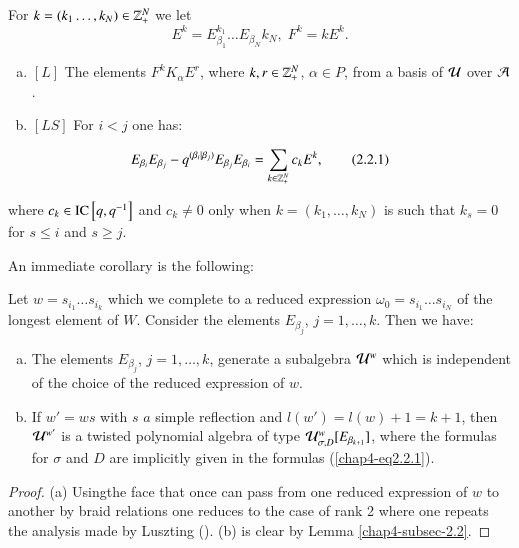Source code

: For $k=(k_{1}\ldots, k_{N})\in \mathbb{Z}_{+}^{N}$ we let
$$
E^{k}=E_{\beta_{1}}^{k_{1}}\ldots E_{\beta_{N}}^{}k_{N}, \; F^{k}= kE^{k}.
$$

\begin{lemma*}
\begin{enumerate}[(a)]
\item $[L]$ The elements $F^{k}K_{\alpha}E^{r}$, where $k,r \in \mathbb{Z}_{+}^{N}$, $\alpha \in P$, from a basis of $\mathcal{U}$ over $\mathcal{A}$.\label{chap4-enumL-(a)}
\item $[LS]$ For $i < j$ one has: \label{chap4-enumL-(b)}
\end{enumerate}
\begin{equation*}
E_{\beta_{i}}E_{\beta_{j}}- q^{(\beta_{i} | \beta_{j})} E_{\beta_{j}}E_{\beta_{i}} =\sum\limits_{k\in\mathbb{Z}_{+}^{N}}c_{k}E^{k},\tag{2.2.1}\label{chap4-eq2.2.1}
\end{equation*}
\end{lemma*}

\noindent
where $c_{k}\in \operatorname{IC} \left[q, q^{-1}\right]$ and $c_{k} \neq 0$ only when $k=(k_{1}, \ldots, k_{N})$ is such that $k_{s} =0 $ for $s\leq i$ and $s\geq j$.

An immediate corollary is the following:

Let $w = s_{i_{1}}\ldots s_{i_{k}}$ which we complete to a reduced expression $\omega_{0} = s_{i_{1}}\ldots s_{i_{N}}$ of the longest element of $W$. Consider the elements $E_{\beta_{j}}$, $j = 1, \ldots, k$. Then we have:

\begin{prop*}
\begin{enumerate}[(a)]
\item The elements $E_{\beta_{j}}$, $j=1, \ldots, k$, generate a subalgebra $\mathcal{U}^{w}$ which is independent of the choice of the reduced expression of $w$.\label{art-enum-p-(a)}
\item If $w' = w s$ with $s$ $a$ simple reflection and $l(w') = l(w) +1 = k+1$, then $\mathcal{U}^{w'}$ is a twisted polynomial algebra of type $\mathcal{U}_{\sigma, D}^{w}[E_{\beta_{k+1}}]$, where the formulas for $\sigma$ and $D$ are implicitly given in the formulas (\ref{chap4-eq2.2.1}).\label{art-enum-p-(b)}
\end{enumerate}
\end{prop*}

\begin{proof}
(a) Using\pageoriginale the face that once can pass from one reduced expression of $w$ to another by braid relations one reduces to the case of rank 2 where one repeats the analysis made by Luszting (\cite{chap4-keyL}). (b) is clear by Lemma \ref{chap4-subsec-2.2}. 
\end{proof}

#### Activity
The lines from the one with "For $i < j$" through the end of the data above are to be set down exactly, with both boundary lines included and no other lines.

#### Response for this exercise
\item $[LS]$ For $i < j$ one has: \label{chap4-enumL-(b)}
\end{enumerate}
\begin{equation*}
E_{\beta_{i}}E_{\beta_{j}}- q^{(\beta_{i} | \beta_{j})} E_{\beta_{j}}E_{\beta_{i}} =\sum\limits_{k\in\mathbb{Z}_{+}^{N}}c_{k}E^{k},\tag{2.2.1}\label{chap4-eq2.2.1}
\end{equation*}
\end{lemma*}

\noindent
where $c_{k}\in \operatorname{IC} \left[q, q^{-1}\right]$ and $c_{k} \neq 0$ only when $k=(k_{1}, \ldots, k_{N})$ is such that $k_{s} =0 $ for $s\leq i$ and $s\geq j$.

An immediate corollary is the following:

Let $w = s_{i_{1}}\ldots s_{i_{k}}$ which we complete to a reduced expression $\omega_{0} = s_{i_{1}}\ldots s_{i_{N}}$ of the longest element of $W$. Consider the elements $E_{\beta_{j}}$, $j = 1, \ldots, k$. Then we have:

\begin{prop*}
\begin{enumerate}[(a)]
\item The elements $E_{\beta_{j}}$, $j=1, \ldots, k$, generate a subalgebra $\mathcal{U}^{w}$ which is independent of the choice of the reduced expression of $w$.\label{art-enum-p-(a)}
\item If $w' = w s$ with $s$ $a$ simple reflection and $l(w') = l(w) +1 = k+1$, then $\mathcal{U}^{w'}$ is a twisted polynomial algebra of type $\mathcal{U}_{\sigma, D}^{w}[E_{\beta_{k+1}}]$, where the formulas for $\sigma$ and $D$ are implicitly given in the formulas (\ref{chap4-eq2.2.1}).\label{art-enum-p-(b)}
\end{enumerate}
\end{prop*}

\begin{proof}
(a) Using\pageoriginale the face that once can pass from one reduced expression of $w$ to another by braid relations one reduces to the case of rank 2 where one repeats the analysis made by Luszting (\cite{chap4-keyL}). (b) is clear by Lemma \ref{chap4-subsec-2.2}. 
\end{proof}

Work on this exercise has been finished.